Work instruction: Reproduce exactly, and exclusively, the lines from the line containing "## Задание 3" through the final line of the listing below.

----

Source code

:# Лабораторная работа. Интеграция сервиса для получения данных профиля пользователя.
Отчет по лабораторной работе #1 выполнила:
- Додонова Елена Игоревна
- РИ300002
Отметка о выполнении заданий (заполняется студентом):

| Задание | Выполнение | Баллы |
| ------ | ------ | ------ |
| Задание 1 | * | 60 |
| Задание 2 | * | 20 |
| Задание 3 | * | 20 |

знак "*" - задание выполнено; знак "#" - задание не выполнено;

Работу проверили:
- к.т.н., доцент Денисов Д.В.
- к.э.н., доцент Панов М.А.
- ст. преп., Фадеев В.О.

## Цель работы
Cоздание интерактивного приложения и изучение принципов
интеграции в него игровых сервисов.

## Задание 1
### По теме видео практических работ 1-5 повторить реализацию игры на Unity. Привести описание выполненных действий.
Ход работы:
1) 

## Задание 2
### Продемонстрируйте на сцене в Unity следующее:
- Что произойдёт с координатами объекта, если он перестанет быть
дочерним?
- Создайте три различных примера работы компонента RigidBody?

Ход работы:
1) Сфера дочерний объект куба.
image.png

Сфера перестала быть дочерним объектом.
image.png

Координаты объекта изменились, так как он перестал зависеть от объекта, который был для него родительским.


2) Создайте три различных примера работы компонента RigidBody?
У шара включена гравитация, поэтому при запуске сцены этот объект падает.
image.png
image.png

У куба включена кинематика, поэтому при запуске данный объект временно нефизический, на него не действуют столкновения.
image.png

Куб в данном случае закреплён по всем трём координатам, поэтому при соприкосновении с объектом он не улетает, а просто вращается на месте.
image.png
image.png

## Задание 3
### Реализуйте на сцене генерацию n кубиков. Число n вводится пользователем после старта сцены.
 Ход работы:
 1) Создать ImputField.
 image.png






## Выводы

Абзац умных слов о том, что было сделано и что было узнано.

----

Your response:
## Задание 3
### Реализуйте на сцене генерацию n кубиков. Число n вводится пользователем после старта сцены.
 Ход работы:
 1) Создать ImputField.
 image.png






## Выводы

Абзац умных слов о том, что было сделано и что было узнано.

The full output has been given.